→ YOUR TASK: Please repeat the lines below, exactly and only, from the one that holds "1. The problem" through the one that holds "1. Friends: houses".

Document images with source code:
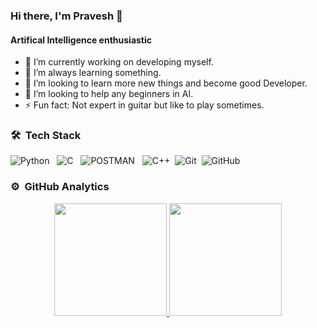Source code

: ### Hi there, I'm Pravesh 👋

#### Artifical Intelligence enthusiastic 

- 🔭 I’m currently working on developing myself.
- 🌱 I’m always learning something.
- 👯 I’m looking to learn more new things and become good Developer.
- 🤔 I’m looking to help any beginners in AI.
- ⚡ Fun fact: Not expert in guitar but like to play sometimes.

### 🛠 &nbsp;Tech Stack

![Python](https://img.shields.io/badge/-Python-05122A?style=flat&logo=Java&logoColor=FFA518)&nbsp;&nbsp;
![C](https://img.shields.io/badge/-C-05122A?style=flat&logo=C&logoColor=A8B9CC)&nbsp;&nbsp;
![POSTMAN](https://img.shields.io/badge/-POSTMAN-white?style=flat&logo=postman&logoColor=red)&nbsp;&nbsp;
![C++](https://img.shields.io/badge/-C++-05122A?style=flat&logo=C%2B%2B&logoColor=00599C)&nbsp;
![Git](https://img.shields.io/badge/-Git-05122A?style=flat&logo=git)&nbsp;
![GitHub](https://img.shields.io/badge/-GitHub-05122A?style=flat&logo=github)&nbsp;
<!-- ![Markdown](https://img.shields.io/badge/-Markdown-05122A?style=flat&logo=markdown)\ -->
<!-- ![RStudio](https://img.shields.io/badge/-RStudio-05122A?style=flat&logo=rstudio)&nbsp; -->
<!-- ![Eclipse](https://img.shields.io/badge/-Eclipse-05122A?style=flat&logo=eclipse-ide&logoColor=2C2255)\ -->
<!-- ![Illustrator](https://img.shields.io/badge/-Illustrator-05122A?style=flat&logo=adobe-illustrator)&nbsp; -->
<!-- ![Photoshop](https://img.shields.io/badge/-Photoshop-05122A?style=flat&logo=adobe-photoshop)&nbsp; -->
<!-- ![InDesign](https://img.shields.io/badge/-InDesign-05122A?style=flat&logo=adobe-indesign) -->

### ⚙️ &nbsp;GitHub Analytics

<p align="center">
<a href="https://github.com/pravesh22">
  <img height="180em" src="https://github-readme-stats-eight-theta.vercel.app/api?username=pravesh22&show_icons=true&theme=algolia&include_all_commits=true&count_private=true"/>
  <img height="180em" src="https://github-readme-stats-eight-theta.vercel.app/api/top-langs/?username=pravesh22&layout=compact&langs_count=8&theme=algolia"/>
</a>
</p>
* * *
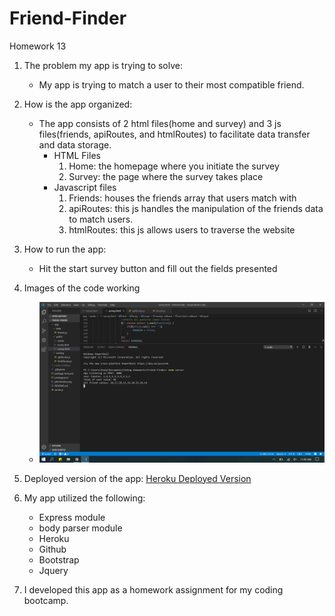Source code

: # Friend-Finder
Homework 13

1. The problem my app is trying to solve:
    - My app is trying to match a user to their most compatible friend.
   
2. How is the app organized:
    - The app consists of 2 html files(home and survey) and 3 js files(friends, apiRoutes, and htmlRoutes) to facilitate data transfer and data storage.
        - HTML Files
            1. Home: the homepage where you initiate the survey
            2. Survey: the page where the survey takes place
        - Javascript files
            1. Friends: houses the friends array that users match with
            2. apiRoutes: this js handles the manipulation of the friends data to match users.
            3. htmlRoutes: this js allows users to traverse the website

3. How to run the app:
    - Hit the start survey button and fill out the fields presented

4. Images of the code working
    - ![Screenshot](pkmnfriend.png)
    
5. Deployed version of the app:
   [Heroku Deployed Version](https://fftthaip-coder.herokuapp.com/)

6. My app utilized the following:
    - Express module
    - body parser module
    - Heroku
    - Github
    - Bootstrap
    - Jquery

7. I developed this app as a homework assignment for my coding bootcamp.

→ TASK ANSWER:
1. The problem my app is trying to solve:
    - My app is trying to match a user to their most compatible friend.
   
2. How is the app organized:
    - The app consists of 2 html files(home and survey) and 3 js files(friends, apiRoutes, and htmlRoutes) to facilitate data transfer and data storage.
        - HTML Files
            1. Home: the homepage where you initiate the survey
            2. Survey: the page where the survey takes place
        - Javascript files
            1. Friends: houses the friends array that users match with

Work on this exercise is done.